*TASK*
Find every line in the records below that contains the word "User", and copy each such line.

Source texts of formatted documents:
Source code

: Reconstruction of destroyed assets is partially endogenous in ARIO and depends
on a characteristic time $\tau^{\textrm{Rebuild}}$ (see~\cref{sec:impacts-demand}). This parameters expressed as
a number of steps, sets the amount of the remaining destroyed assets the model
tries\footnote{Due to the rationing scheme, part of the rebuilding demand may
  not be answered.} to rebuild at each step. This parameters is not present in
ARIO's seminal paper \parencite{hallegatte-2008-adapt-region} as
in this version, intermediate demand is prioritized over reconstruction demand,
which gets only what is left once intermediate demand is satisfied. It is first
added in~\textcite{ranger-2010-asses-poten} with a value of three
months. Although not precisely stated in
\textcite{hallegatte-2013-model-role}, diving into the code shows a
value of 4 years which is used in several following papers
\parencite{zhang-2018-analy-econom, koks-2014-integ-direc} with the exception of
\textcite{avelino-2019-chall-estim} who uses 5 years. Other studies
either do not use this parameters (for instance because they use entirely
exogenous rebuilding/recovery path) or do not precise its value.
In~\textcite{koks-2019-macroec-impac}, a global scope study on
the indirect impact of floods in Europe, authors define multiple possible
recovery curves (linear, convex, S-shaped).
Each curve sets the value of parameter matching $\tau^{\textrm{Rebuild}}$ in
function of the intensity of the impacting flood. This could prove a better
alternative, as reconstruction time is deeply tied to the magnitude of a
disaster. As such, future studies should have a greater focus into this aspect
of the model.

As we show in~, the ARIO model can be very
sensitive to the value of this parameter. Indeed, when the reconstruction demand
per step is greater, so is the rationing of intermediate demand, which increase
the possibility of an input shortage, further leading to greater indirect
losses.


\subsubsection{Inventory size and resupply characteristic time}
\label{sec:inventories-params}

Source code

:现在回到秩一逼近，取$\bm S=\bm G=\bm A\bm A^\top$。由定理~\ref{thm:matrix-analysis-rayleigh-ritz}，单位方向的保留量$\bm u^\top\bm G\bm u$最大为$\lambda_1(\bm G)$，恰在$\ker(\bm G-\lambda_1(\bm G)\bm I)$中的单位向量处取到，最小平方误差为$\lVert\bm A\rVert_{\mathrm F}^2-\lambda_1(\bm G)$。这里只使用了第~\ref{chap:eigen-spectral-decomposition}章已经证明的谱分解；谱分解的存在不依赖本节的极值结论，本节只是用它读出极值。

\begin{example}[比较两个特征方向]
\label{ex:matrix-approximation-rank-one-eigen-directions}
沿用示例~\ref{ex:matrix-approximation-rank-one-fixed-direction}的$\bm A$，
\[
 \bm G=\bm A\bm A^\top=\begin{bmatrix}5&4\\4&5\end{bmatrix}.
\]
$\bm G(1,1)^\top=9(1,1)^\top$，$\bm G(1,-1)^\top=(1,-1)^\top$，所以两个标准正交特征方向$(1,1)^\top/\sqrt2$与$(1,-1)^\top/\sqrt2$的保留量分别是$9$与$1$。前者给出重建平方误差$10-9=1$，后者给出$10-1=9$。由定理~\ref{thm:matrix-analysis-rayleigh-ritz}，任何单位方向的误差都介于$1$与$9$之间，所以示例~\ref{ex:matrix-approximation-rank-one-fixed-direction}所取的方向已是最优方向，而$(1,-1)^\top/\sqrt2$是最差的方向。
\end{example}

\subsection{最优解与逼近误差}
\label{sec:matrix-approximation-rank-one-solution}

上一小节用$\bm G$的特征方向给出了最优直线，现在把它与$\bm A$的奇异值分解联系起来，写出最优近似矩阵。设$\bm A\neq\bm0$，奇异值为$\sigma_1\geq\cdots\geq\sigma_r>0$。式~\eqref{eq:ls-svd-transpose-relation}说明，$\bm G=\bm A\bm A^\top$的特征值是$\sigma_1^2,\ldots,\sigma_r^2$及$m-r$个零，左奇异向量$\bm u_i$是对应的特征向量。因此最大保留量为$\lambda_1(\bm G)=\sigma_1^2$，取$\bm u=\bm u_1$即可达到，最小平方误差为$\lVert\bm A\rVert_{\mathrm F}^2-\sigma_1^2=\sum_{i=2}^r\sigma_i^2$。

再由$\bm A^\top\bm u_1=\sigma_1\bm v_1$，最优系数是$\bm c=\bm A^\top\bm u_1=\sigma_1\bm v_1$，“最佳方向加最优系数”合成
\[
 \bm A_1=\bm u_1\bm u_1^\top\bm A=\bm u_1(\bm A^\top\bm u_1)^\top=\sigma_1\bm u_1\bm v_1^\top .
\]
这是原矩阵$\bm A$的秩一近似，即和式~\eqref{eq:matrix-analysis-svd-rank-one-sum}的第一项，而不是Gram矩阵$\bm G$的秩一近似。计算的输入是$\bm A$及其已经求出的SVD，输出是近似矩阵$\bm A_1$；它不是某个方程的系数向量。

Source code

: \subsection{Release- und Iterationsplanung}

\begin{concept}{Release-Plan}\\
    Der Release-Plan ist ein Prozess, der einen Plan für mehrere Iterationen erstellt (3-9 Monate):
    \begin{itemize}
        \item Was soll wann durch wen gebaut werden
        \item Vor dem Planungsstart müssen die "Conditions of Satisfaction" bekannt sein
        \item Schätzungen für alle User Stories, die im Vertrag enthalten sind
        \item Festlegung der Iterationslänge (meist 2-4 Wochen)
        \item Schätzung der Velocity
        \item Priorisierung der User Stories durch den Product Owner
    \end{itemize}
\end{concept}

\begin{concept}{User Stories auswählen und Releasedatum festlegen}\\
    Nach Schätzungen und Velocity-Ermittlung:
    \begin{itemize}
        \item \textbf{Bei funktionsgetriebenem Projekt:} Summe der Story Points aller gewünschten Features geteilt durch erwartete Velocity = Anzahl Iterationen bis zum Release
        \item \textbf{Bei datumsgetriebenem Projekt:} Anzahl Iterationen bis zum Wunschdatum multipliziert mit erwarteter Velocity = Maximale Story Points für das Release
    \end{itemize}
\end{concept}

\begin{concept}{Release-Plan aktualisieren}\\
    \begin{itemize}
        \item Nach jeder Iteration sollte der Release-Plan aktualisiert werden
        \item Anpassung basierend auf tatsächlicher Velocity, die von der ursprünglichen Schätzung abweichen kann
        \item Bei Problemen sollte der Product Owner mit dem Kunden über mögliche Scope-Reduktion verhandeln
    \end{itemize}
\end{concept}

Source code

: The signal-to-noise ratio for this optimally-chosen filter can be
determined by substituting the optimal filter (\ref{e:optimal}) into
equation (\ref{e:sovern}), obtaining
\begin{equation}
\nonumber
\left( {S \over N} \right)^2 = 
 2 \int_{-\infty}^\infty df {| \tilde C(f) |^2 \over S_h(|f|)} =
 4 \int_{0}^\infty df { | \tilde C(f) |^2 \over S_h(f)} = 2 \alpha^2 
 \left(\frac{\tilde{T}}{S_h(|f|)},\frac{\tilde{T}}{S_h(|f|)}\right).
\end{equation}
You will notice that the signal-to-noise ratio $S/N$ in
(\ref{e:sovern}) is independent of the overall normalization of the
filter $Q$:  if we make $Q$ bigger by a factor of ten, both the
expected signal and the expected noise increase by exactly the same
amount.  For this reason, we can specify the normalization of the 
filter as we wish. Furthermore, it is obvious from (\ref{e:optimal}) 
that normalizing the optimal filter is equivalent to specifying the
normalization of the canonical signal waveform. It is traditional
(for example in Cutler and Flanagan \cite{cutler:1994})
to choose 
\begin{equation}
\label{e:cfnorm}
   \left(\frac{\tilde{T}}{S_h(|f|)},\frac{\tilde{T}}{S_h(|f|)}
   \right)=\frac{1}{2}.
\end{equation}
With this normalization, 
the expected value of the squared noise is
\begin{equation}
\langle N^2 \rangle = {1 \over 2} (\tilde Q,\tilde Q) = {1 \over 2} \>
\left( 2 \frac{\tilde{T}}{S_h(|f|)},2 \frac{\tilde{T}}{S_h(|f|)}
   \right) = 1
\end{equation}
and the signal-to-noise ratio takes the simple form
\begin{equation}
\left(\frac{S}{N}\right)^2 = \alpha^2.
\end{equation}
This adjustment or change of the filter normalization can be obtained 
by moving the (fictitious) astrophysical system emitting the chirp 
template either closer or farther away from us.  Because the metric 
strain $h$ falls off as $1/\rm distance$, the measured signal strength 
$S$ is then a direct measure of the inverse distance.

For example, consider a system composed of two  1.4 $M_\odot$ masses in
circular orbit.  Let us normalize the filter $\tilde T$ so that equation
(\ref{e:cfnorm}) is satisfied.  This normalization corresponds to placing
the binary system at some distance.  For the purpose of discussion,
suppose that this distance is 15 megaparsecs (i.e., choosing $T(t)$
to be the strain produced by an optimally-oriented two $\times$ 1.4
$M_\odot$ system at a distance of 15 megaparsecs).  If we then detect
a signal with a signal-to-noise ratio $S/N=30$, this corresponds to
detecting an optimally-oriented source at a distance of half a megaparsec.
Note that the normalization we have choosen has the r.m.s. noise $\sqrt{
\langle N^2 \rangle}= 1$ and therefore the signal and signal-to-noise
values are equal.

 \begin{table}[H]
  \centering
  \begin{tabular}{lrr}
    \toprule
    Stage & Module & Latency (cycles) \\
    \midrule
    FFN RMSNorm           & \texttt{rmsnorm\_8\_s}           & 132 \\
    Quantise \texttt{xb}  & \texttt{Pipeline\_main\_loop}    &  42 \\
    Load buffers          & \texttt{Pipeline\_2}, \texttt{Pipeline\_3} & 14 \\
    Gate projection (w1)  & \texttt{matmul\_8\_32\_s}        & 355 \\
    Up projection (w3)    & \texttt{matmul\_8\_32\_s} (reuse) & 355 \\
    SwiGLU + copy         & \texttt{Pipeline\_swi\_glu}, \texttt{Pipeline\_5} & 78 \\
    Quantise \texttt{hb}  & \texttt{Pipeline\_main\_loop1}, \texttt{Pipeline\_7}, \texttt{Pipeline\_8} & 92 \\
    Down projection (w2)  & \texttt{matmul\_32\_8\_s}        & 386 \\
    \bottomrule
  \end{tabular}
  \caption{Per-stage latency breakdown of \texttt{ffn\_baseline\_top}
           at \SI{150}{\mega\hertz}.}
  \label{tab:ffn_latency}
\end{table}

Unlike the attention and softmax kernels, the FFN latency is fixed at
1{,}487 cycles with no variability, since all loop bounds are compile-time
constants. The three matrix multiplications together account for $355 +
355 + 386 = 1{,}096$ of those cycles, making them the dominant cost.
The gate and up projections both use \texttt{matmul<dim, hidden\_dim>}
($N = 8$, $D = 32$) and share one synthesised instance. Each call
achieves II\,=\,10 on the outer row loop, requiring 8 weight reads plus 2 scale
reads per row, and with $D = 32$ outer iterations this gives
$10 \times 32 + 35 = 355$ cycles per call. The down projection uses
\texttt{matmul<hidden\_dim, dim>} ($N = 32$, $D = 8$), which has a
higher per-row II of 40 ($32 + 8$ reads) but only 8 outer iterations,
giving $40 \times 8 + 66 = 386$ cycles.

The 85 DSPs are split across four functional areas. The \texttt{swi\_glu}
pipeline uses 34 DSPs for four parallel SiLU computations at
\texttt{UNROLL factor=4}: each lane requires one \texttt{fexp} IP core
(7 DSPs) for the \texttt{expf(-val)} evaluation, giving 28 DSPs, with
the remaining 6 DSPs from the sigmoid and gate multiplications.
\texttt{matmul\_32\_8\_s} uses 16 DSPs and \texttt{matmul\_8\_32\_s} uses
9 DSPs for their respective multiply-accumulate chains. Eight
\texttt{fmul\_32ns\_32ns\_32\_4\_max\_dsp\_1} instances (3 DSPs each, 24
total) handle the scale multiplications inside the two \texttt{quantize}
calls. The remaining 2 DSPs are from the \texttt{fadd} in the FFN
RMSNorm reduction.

*ANSWER TO THIS EXERCISE*
        \item Schätzungen für alle User Stories, die im Vertrag enthalten sind
        \item Priorisierung der User Stories durch den Product Owner
\begin{concept}{User Stories auswählen und Releasedatum festlegen}\\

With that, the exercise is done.